Pictures paired with source code
----

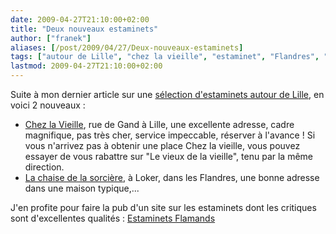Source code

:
 ```yaml
---
date: 2009-04-27T21:10:00+02:00
title: "Deux nouveaux estaminets"
author: ["franek"]
aliases: [/post/2009/04/27/Deux-nouveaux-estaminets]
tags: ["autour de Lille", "chez la vieille", "estaminet", "Flandres", "la chaise de la sorcière", "Lille"]
lastmod: 2009-04-27T21:10:00+02:00
---
```

Suite à mon dernier article sur une [sélection d'estaminets autour de Lille](https://franek.chicour.net/post/2008/10/18/Les-estaminets), en voici 2 nouveaux :

- [Chez la Vieille](http://www.estaminets.fr/Estaminets/EstaminetConsulter.php?EstId=19), rue de Gand à Lille, une excellente adresse, cadre magnifique, pas très cher, service impeccable, réserver à l'avance ! Si vous n'arrivez pas à obtenir une place Chez la vieille, vous pouvez essayer de vous rabattre sur "Le vieux de la vieille", tenu par la même direction.
- [La chaise de la sorcière](http://www.lachaisedelasorciere.fr/), à Loker, dans les Flandres, une bonne adresse dans une maison typique,...

J'en profite pour faire la pub d'un site sur les estaminets dont les critiques sont d'excellentes qualités : [Estaminets Flamands](http://www.estaminets.fr)
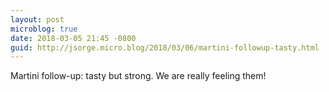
 ```yaml
---
layout: post
microblog: true
date: 2018-03-05 21:45 -0800
guid: http://jsorge.micro.blog/2018/03/06/martini-followup-tasty.html
---
```

Martini follow-up: tasty but strong. We are really feeling them!
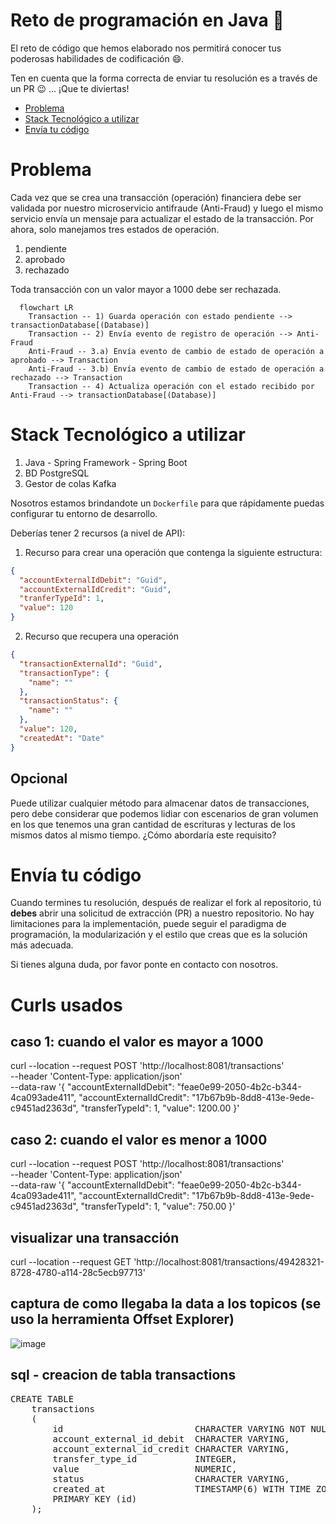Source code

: # Reto de programación en Java :rocket:

El reto de código que hemos elaborado nos permitirá conocer tus poderosas habilidades de codificación :smile:. 

Ten en cuenta que la forma correcta de enviar tu resolución es a través de un PR :wink: ... ¡Que te diviertas!

- [Problema](#problem)
- [Stack Tecnológico a utilizar](#tech_stack)
- [Envía tu código](#send_us_your_challenge)

# Problema

Cada vez que se crea una transacción (operación) financiera debe ser validada por nuestro microservicio antifraude (Anti-Fraud) y luego el mismo servicio envía un mensaje para actualizar el estado de la transacción.
Por ahora, solo manejamos tres estados de operación.

<ol>
  <li>pendiente</li>
  <li>aprobado</li>
  <li>rechazado</li>  
</ol>

Toda transacción con un valor mayor a 1000 debe ser rechazada.

```mermaid
  flowchart LR
    Transaction -- 1) Guarda operación con estado pendiente --> transactionDatabase[(Database)]
    Transaction -- 2) Envía evento de registro de operación --> Anti-Fraud
    Anti-Fraud -- 3.a) Envía evento de cambio de estado de operación a aprobado --> Transaction
    Anti-Fraud -- 3.b) Envía evento de cambio de estado de operación a rechazado --> Transaction
    Transaction -- 4) Actualiza operación con el estado recibido por Anti-Fraud --> transactionDatabase[(Database)]
```

# Stack Tecnológico a utilizar

<ol>
  <li>Java - Spring Framework - Spring Boot</li>
  <li>BD PostgreSQL</li>
  <li>Gestor de colas Kafka</li>    
</ol>

Nosotros estamos brindandote un `Dockerfile` para que rápidamente puedas configurar tu entorno de desarrollo.

Deberías tener 2 recursos (a nivel de API):

1. Recurso para crear una operación que contenga la siguiente estructura:

```json
{
  "accountExternalIdDebit": "Guid",
  "accountExternalIdCredit": "Guid",
  "tranferTypeId": 1,
  "value": 120
}
```

2. Recurso que recupera una operación

```json
{
  "transactionExternalId": "Guid",
  "transactionType": {
    "name": ""
  },
  "transactionStatus": {
    "name": ""
  },
  "value": 120,
  "createdAt": "Date"
}
```

## Opcional

Puede utilizar cualquier método para almacenar datos de transacciones, pero debe considerar que podemos lidiar con escenarios de gran volumen en los que tenemos una gran cantidad de escrituras y lecturas de los mismos datos al mismo tiempo. ¿Cómo abordaría este requisito?

# Envía tu código

Cuando termines tu resolución, después de realizar el fork al repositorio, tú **debes** abrir una solicitud de extracción (PR) a nuestro repositorio. No hay limitaciones para la implementación, puede seguir el paradigma de programación, la modularización y el estilo que creas que es la solución más adecuada.

Si tienes alguna duda, por favor ponte en contacto con nosotros.


# Curls usados
## caso 1: cuando el valor es mayor a 1000

curl --location --request POST 'http://localhost:8081/transactions' \
--header 'Content-Type: application/json' \
--data-raw '{
    "accountExternalIdDebit": "feae0e99-2050-4b2c-b344-4ca093ade411",
    "accountExternalIdCredit": "17b67b9b-8dd8-413e-9ede-c9451ad2363d",
    "transferTypeId": 1,
    "value": 1200.00
}'

## caso 2: cuando el valor es menor a 1000
curl --location --request POST 'http://localhost:8081/transactions' \
--header 'Content-Type: application/json' \
--data-raw '{
    "accountExternalIdDebit": "feae0e99-2050-4b2c-b344-4ca093ade411",
    "accountExternalIdCredit": "17b67b9b-8dd8-413e-9ede-c9451ad2363d",
    "transferTypeId": 1,
    "value": 750.00
}'

## visualizar una transacción
curl --location --request GET 'http://localhost:8081/transactions/49428321-8728-4780-a114-28c5ecb97713'



## captura de como llegaba la data a los topicos (se uso la herramienta Offset Explorer)
![image](https://github.com/user-attachments/assets/cd17b479-e458-40b1-830d-c4f99ce2e9f2)

## sql - creacion de tabla transactions
<pre>
CREATE TABLE 
    transactions 
    ( 
        id                         CHARACTER VARYING NOT NULL, 
        account_external_id_debit  CHARACTER VARYING, 
        account_external_id_credit CHARACTER VARYING, 
        transfer_type_id           INTEGER, 
        value                      NUMERIC, 
        status                     CHARACTER VARYING, 
        created_at                 TIMESTAMP(6) WITH TIME ZONE, 
        PRIMARY KEY (id) 
    );

</pre>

----

Required action ->
Could you restate each record word for word, keeping the pictures out?

Result for this exercise ->
Source code

:
 ```yaml
---
date: 2009-04-27T21:10:00+02:00
title: "Deux nouveaux estaminets"
author: ["franek"]
aliases: [/post/2009/04/27/Deux-nouveaux-estaminets]
tags: ["autour de Lille", "chez la vieille", "estaminet", "Flandres", "la chaise de la sorcière", "Lille"]
lastmod: 2009-04-27T21:10:00+02:00
---
```

Suite à mon dernier article sur une [sélection d'estaminets autour de Lille](https://franek.chicour.net/post/2008/10/18/Les-estaminets), en voici 2 nouveaux :

- [Chez la Vieille](http://www.estaminets.fr/Estaminets/EstaminetConsulter.php?EstId=19), rue de Gand à Lille, une excellente adresse, cadre magnifique, pas très cher, service impeccable, réserver à l'avance ! Si vous n'arrivez pas à obtenir une place Chez la vieille, vous pouvez essayer de vous rabattre sur "Le vieux de la vieille", tenu par la même direction.
- [La chaise de la sorcière](http://www.lachaisedelasorciere.fr/), à Loker, dans les Flandres, une bonne adresse dans une maison typique,...

J'en profite pour faire la pub d'un site sur les estaminets dont les critiques sont d'excellentes qualités : [Estaminets Flamands](http://www.estaminets.fr)
 ```yaml
---
layout: post
microblog: true
date: 2018-03-05 21:45 -0800
guid: http://jsorge.micro.blog/2018/03/06/martini-followup-tasty.html
---
```

Martini follow-up: tasty but strong. We are really feeling them!
Source code

: # Reto de programación en Java :rocket:

El reto de código que hemos elaborado nos permitirá conocer tus poderosas habilidades de codificación :smile:. 

Ten en cuenta que la forma correcta de enviar tu resolución es a través de un PR :wink: ... ¡Que te diviertas!

- [Problema](#problem)
- [Stack Tecnológico a utilizar](#tech_stack)
- [Envía tu código](#send_us_your_challenge)

# Problema

Cada vez que se crea una transacción (operación) financiera debe ser validada por nuestro microservicio antifraude (Anti-Fraud) y luego el mismo servicio envía un mensaje para actualizar el estado de la transacción.
Por ahora, solo manejamos tres estados de operación.

<ol>
  <li>pendiente</li>
  <li>aprobado</li>
  <li>rechazado</li>  
</ol>

Toda transacción con un valor mayor a 1000 debe ser rechazada.

```mermaid
  flowchart LR
    Transaction -- 1) Guarda operación con estado pendiente --> transactionDatabase[(Database)]
    Transaction -- 2) Envía evento de registro de operación --> Anti-Fraud
    Anti-Fraud -- 3.a) Envía evento de cambio de estado de operación a aprobado --> Transaction
    Anti-Fraud -- 3.b) Envía evento de cambio de estado de operación a rechazado --> Transaction
    Transaction -- 4) Actualiza operación con el estado recibido por Anti-Fraud --> transactionDatabase[(Database)]
```

# Stack Tecnológico a utilizar

<ol>
  <li>Java - Spring Framework - Spring Boot</li>
  <li>BD PostgreSQL</li>
  <li>Gestor de colas Kafka</li>    
</ol>

Nosotros estamos brindandote un `Dockerfile` para que rápidamente puedas configurar tu entorno de desarrollo.

Deberías tener 2 recursos (a nivel de API):

1. Recurso para crear una operación que contenga la siguiente estructura:

```json
{
  "accountExternalIdDebit": "Guid",
  "accountExternalIdCredit": "Guid",
  "tranferTypeId": 1,
  "value": 120
}
```

2. Recurso que recupera una operación

```json
{
  "transactionExternalId": "Guid",
  "transactionType": {
    "name": ""
  },
  "transactionStatus": {
    "name": ""
  },
  "value": 120,
  "createdAt": "Date"
}
```

## Opcional

Puede utilizar cualquier método para almacenar datos de transacciones, pero debe considerar que podemos lidiar con escenarios de gran volumen en los que tenemos una gran cantidad de escrituras y lecturas de los mismos datos al mismo tiempo. ¿Cómo abordaría este requisito?

# Envía tu código

Cuando termines tu resolución, después de realizar el fork al repositorio, tú **debes** abrir una solicitud de extracción (PR) a nuestro repositorio. No hay limitaciones para la implementación, puede seguir el paradigma de programación, la modularización y el estilo que creas que es la solución más adecuada.

Si tienes alguna duda, por favor ponte en contacto con nosotros.


# Curls usados
## caso 1: cuando el valor es mayor a 1000

curl --location --request POST 'http://localhost:8081/transactions' \
--header 'Content-Type: application/json' \
--data-raw '{
    "accountExternalIdDebit": "feae0e99-2050-4b2c-b344-4ca093ade411",
    "accountExternalIdCredit": "17b67b9b-8dd8-413e-9ede-c9451ad2363d",
    "transferTypeId": 1,
    "value": 1200.00
}'

## caso 2: cuando el valor es menor a 1000
curl --location --request POST 'http://localhost:8081/transactions' \
--header 'Content-Type: application/json' \
--data-raw '{
    "accountExternalIdDebit": "feae0e99-2050-4b2c-b344-4ca093ade411",
    "accountExternalIdCredit": "17b67b9b-8dd8-413e-9ede-c9451ad2363d",
    "transferTypeId": 1,
    "value": 750.00
}'

## visualizar una transacción
curl --location --request GET 'http://localhost:8081/transactions/49428321-8728-4780-a114-28c5ecb97713'



## captura de como llegaba la data a los topicos (se uso la herramienta Offset Explorer)
![image](https://github.com/user-attachments/assets/cd17b479-e458-40b1-830d-c4f99ce2e9f2)

## sql - creacion de tabla transactions
<pre>
CREATE TABLE 
    transactions 
    ( 
        id                         CHARACTER VARYING NOT NULL, 
        account_external_id_debit  CHARACTER VARYING, 
        account_external_id_credit CHARACTER VARYING, 
        transfer_type_id           INTEGER, 
        value                      NUMERIC, 
        status                     CHARACTER VARYING, 
        created_at                 TIMESTAMP(6) WITH TIME ZONE, 
        PRIMARY KEY (id) 
    );

</pre>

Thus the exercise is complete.